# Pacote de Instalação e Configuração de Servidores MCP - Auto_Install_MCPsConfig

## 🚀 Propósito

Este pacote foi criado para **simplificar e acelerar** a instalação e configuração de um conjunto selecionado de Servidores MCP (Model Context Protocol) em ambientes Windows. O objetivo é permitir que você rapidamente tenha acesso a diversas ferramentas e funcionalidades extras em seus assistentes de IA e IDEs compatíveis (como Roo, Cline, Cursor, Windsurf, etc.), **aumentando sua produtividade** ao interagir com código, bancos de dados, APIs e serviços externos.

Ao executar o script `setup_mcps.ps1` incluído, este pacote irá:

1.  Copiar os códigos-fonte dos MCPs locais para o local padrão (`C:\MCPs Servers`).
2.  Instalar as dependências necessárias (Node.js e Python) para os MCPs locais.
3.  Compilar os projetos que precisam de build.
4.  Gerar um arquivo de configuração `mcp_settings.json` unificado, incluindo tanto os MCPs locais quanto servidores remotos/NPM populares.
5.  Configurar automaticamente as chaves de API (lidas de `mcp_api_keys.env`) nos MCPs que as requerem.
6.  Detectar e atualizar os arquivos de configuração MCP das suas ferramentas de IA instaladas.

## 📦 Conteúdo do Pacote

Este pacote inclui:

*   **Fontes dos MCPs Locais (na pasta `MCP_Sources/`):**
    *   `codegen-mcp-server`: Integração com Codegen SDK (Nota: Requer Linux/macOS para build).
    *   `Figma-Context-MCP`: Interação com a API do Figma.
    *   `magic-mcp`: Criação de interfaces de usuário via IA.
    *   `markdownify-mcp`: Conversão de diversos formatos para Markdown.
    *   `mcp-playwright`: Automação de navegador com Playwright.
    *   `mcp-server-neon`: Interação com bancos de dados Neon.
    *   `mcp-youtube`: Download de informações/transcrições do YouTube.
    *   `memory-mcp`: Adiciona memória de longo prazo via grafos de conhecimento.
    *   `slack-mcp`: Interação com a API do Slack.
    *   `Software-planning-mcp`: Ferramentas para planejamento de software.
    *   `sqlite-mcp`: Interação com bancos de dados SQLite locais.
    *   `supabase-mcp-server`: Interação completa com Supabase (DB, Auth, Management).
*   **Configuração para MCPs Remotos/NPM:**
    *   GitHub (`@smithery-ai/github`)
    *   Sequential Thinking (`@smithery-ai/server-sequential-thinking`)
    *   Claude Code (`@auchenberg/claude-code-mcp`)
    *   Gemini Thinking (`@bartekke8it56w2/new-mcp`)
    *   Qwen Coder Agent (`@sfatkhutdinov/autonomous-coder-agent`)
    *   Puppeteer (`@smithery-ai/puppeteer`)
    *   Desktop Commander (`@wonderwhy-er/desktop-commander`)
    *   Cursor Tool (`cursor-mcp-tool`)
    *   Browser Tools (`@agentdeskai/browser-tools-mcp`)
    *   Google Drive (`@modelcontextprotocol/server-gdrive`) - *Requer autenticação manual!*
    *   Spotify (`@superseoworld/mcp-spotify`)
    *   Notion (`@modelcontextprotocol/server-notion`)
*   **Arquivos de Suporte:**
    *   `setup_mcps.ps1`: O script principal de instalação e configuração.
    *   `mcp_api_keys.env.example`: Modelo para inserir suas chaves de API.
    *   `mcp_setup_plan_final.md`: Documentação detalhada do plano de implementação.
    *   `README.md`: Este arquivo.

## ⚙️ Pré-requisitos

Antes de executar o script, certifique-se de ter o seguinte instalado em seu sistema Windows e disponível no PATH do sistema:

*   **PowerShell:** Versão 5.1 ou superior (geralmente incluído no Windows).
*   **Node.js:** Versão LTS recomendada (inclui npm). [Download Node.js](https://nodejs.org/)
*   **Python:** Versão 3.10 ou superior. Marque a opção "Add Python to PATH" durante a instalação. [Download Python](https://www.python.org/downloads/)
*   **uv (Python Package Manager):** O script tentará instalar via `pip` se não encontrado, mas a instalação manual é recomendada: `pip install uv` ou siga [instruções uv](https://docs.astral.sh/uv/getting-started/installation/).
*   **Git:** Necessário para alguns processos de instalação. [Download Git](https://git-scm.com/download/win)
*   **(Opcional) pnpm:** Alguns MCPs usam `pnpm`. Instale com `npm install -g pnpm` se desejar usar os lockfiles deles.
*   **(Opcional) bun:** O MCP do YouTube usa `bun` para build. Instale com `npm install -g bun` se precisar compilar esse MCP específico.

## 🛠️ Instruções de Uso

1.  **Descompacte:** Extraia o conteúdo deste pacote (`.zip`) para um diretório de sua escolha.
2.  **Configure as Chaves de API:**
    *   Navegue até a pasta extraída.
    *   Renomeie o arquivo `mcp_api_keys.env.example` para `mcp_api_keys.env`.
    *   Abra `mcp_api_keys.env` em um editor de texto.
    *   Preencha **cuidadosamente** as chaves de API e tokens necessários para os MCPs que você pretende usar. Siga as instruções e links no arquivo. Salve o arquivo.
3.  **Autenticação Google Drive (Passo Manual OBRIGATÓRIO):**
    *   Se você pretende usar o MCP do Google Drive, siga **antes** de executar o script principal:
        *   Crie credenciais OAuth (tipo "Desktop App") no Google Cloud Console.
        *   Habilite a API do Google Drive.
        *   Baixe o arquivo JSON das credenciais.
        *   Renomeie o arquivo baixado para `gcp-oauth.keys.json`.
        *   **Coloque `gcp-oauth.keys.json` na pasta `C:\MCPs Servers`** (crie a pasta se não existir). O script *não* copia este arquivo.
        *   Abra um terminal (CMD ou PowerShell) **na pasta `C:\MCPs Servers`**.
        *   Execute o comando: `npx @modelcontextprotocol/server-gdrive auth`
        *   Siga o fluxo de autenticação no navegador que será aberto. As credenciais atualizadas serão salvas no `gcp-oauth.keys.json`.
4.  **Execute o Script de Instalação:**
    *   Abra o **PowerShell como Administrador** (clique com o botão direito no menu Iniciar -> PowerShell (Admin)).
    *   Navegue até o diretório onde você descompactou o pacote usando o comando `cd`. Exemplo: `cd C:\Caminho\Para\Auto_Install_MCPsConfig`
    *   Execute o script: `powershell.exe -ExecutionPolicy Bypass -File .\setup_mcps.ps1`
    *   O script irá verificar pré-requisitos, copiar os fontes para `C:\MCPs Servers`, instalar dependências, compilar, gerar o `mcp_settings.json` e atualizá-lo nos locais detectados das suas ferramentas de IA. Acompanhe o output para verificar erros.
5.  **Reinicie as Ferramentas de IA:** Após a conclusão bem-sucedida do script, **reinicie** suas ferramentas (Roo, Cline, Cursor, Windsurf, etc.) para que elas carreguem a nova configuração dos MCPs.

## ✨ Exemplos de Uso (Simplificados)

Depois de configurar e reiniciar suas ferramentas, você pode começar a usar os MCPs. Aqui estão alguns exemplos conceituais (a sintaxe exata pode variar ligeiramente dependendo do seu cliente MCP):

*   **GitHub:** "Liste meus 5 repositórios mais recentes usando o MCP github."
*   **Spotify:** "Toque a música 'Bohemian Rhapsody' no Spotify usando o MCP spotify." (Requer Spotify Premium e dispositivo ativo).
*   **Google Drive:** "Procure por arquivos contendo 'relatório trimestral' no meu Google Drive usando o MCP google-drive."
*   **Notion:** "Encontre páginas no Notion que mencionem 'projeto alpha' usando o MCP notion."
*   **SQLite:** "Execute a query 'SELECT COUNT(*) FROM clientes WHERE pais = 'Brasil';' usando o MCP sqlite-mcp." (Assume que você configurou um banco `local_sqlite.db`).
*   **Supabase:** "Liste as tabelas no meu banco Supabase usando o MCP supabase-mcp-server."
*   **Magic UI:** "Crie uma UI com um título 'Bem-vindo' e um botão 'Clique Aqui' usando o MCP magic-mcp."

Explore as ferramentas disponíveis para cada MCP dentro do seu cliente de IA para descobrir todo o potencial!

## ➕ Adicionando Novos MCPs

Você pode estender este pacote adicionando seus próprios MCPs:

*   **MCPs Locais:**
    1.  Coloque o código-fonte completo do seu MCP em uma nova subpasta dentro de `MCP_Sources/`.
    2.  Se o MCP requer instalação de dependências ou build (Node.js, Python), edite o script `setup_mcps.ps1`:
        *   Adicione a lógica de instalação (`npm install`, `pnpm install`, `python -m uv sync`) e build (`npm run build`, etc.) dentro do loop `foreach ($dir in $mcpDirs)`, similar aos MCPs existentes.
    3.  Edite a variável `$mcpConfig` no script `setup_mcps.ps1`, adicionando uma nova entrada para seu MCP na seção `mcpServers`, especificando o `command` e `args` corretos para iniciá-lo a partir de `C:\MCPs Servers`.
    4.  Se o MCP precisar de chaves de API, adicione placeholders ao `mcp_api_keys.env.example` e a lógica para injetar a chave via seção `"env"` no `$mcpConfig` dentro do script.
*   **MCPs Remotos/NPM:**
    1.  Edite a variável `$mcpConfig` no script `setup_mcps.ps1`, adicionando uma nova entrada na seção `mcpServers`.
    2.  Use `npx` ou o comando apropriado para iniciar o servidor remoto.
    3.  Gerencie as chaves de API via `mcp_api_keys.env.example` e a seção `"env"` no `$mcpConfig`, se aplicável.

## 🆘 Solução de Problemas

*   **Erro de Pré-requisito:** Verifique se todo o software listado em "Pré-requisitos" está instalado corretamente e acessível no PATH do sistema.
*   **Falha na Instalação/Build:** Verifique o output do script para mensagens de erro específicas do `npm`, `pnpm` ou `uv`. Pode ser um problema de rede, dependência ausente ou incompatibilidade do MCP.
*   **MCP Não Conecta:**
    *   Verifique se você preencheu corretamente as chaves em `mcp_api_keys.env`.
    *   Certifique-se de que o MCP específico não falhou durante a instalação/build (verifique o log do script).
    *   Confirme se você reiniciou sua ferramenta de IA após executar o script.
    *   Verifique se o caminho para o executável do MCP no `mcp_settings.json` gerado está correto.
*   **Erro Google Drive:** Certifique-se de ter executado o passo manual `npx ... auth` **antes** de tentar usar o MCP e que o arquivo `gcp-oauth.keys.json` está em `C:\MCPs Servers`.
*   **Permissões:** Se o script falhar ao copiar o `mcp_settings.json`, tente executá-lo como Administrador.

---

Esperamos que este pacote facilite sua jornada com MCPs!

----------------------------------------

Your assignment
Which lines of the listing contain the word "YouTube"? Copy each of them.

Expected answer
    *   `mcp-youtube`: Download de informações/transcrições do YouTube.
*   **(Opcional) bun:** O MCP do YouTube usa `bun` para build. Instale com `npm install -g bun` se precisar compilar esse MCP específico.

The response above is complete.